What you need to know about inclusion in education
Why does UNESCO consider inclusion in education important?
Despite significant progress in the last decade, millions are still denied their right to education and learning opportunities continue to be unequally distributed. Globally, one in five children, adolescents and youth, are entirely excluded from education. Poverty, location, gender, language, disability, ethnicity, religion, migration or displacement status are among factors that continue to dictate and limit opportunities. Nearly 40% of children do not have access to education in a language they understand, and children with disabilities continue to be disproportionally excluded from school. Three quarters of all primary-age children - 9 million- who may never set foot in school are girls. Moreover, since 2000, an upsurge in migration and displacement has led to a 26% increase of migrant and refugee children globally, making their inclusion in national education systems an imperative. Before the Covid-19 pandemic, 20 per cent of children and young people faced exclusion from education on a daily basis. The crisis has made some inequalities more visible, widened existing disparities and led to new inequalities and exclusion in education particularly for marginalized and disadvantaged groups. Some 40% of the poorest countries could not support learners at risk during the pandemic, further demonstrating the fragility of the right to education.
How does inclusion relate to the right to education?
The right to education aims to ensure everyone achieves their human right to access quality education throughout life. An inclusive approach to education means that each individual’s needs are taken into account and that all learners participate and achieve together. It acknowledges that all children can learn and that every child has unique characteristics, interests, abilities and learning needs. Special focus is placed on learners who may be at risk of marginalization, exclusion or underachievement. For example, where a child has a disability he or she would not be separated from other learners in school and learning assessments and progress would take the disability into account.
How does UNESCO work to ensure inclusion in education?
UNESCO focuses on the inclusivity of the whole education system rather than trying to remove barriers one by one; the emphasis is on how to transform existing systems rather than on how some learners can be integrated into them. It promotes education systems that are based on gender equality, that respect diverse needs, abilities and characteristics and eliminate all forms of discrimination in the learning environment. UNESCO helps Member States develop and implement inclusive policies and programmes which reach excluded and marginalized groups and provide them with quality education and helps governments and partners translate policy into inclusive curricula, pedagogy and teaching and programme design and delivery. Among marginalized and vulnerable groups, UNESCO pays special attention to children with disabilities as they are overrepresented in the population of those who are not in education. Indigenous people also continue to experience exclusion within and from education.
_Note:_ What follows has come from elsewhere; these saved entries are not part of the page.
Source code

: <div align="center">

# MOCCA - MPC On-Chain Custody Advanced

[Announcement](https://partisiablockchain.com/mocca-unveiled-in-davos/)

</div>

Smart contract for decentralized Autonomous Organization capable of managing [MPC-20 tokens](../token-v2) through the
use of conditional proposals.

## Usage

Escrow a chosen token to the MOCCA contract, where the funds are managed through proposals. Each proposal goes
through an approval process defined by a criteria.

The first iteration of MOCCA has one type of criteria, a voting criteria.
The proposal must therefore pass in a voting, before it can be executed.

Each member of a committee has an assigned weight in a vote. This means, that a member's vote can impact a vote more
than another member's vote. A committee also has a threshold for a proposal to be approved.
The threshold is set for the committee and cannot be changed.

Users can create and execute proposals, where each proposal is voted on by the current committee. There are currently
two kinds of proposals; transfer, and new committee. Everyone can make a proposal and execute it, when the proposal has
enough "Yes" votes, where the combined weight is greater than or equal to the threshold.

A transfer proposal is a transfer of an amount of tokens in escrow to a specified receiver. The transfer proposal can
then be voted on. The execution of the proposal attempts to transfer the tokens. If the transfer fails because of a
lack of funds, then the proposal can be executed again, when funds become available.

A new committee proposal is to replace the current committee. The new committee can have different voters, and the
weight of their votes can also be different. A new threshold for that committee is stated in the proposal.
Why is language diversity important?
Learners may be excluded if learning is conducted in something other than their mother tongue. In addition, multilingual education based on the mother tongue (s) in the early years of schooling plays a key role in fostering respect for diversity and a sense of interconnectedness between countries and populations. Yet linquistic diversity is increasingly threatened as more and more languages disappear. Globally 40 per cent of the population does not have access to an education in a language they speak or understand. Multilingual and multicultural societies exist through their languages which also transmit and preserve traditional knowledge and cultures in a sustainable way.
What makes an inclusive learning environment?
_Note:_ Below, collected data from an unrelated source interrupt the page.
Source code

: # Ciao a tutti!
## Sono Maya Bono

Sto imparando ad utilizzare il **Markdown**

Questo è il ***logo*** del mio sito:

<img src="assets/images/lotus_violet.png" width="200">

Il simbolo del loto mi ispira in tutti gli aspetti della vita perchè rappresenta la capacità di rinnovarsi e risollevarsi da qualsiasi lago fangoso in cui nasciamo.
There are many aspects to be considered in creating an inclusive learning environment including the development of policy with an inclusive lens, adequate and disaggregated data about learners, curriculum, teacher ability and attitudes, language and communication, assistive technology, physical access including transport, and community and family involvement. Children with disabilities are over-represented in the population of those who are not in education. Globally, there are between 93 million and 150 million children living with a disability – 80 per cent of whom live in developing countries. Children and youth with sensory, physical, or learning disabilities are two-and-a-half times more likely than their peers to never go to school. Where disability intersects with other barriers, such as gender, poverty, or remoteness, the risk of exclusion is greater still.
What is the Cali Commitment to equity and inclusion in education?
At the International Forum on Inclusion and Equity in Cali, Colombia in 2019 young people, government officials, educators, civil society, and multilateral organizations representatives pledged themselves to the Cali Commitment, a reaffirmation of the international human rights agenda reflected in the Sustainable Development Goals and the Education 2030 Framework for Action, which recognizes the urgent need to provide equitable and inclusive quality education for all learners, from the early years through compulsory schooling, technical and vocational education and training, higher education, and lifelong learning. It calls on governments to step up efforts to achieve inclusion in education with special emphasis on the role of civil society and the involvement of marginalized groups.